Chocolatier-ing: The Heart of exploitative Embeddedness
Embeddedness Unveiled: Chocolatiers' Influence, Vertical Integration, and exploitative Partnerships in the Cocoa-Chocolate Value Chain
In the concluding part of our series on embeddedness within the cocoa-chocolate value chain, we delve into Chocolatier-ing' as a critical node, where the embeddedness dynamics take centre stage. This is the juncture where choices and decisions send ripples throughout the entire chain, impacting everyone from processors to farmers. However, unlike other stakeholders in the chain who possess a degree of adaptability, farmers frequently find themselves burdened with the repercussions of these choices. In this article, we will navigate chocolatiers' various strategies to embed themselves within the value chain, preserving their dominance, control, and the narrative they wish to present to stakeholders.

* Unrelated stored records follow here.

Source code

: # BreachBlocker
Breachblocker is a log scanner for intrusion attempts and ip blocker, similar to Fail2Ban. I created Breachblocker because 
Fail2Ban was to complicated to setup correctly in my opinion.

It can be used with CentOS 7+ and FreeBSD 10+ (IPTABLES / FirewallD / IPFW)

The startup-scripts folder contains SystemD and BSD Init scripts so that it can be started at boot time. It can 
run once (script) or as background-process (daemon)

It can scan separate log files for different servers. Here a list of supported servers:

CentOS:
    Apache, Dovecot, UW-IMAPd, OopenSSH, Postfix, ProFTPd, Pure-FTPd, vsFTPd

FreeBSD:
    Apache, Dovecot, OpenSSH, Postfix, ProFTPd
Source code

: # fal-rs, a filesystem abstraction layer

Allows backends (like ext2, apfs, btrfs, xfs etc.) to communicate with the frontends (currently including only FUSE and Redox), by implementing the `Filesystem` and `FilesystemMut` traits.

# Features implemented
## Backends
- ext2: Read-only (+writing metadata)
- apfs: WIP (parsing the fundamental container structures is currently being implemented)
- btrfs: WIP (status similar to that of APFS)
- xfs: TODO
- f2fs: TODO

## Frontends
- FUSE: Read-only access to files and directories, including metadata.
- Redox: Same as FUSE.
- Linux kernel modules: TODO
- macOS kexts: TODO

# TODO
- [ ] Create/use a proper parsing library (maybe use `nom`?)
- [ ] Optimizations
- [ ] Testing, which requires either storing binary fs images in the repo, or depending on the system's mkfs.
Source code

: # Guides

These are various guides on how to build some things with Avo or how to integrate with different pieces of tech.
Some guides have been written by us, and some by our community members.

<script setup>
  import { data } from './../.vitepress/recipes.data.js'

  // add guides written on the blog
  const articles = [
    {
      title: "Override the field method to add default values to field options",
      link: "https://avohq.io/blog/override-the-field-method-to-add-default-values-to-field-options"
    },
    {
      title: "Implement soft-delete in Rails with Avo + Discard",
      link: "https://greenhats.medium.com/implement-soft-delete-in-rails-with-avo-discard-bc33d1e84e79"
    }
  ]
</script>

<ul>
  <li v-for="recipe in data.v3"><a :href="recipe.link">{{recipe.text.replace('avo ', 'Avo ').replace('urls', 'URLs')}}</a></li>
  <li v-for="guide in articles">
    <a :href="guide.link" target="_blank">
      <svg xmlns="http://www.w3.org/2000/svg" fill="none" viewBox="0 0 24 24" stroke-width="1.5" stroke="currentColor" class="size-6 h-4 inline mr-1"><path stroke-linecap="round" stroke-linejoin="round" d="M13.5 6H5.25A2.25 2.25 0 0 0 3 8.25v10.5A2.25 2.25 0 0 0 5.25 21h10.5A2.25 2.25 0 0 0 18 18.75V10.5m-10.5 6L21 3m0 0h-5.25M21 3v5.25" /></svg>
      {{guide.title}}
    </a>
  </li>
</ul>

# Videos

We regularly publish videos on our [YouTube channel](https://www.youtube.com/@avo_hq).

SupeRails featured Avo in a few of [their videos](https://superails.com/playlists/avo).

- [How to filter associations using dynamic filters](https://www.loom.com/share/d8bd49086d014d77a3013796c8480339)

The Ripple Effect: Chocolatiers and Sustainability
Chocolatiers, predominantly rooted in the West, wield substantial influence over the cocoa-chocolate value chain. When sustainability concerns emerge, it is typically chocolatiers who respond first. However, the weight of these concerns often trickles upstream. Chocolatiers pass the sustainability burden onto processors, who, in turn, transfer it to farmers. Regrettably, farmers find themselves ill-equipped to distribute this burden further. A case in point is the mounting concern among Western environmentalists regarding cocoa farms contributing to deforestation.
In this scenario, chocolatiers, viewed as the primary buyers of cocoa beans, are tasked with ensuring that their chocolates are not produced from cocoa beans cultivated in areas linked to deforestation. The complex part is that chocolatiers are not the cocoa bean growers, but this nuance is often lost in the dialogue. Consequently, every environmental demand is shifted upstream to cocoa-producing countries, ultimately affecting smallholder cocoa farmers. Chocolatiers employ diplomatic channels to communicate these expectations, primarily through independent sustainability initiatives such as Fairtrade and Rainforest Alliance and corporate sustainability programs like Cargill's Cocoa Promise and Barry Callebaut's Cocoa Horizons.
As a countermove, Western governments adopt policies designed to combat deforestation concerns, frequently targeted at cocoa-producing nations. This intricate interplay of interests places cocoa farmers, particularly smallholders who comprise over 90% of global cocoa growers, in a precarious position. These farmers often live below the poverty line and lack the economic leverage to resist or oppose externally imposed sustainability initiatives. Unlike certain commodities, Cocoa is predominantly demanded by the West, which grants Western stakeholders significant leverage in shaping the industry's rules.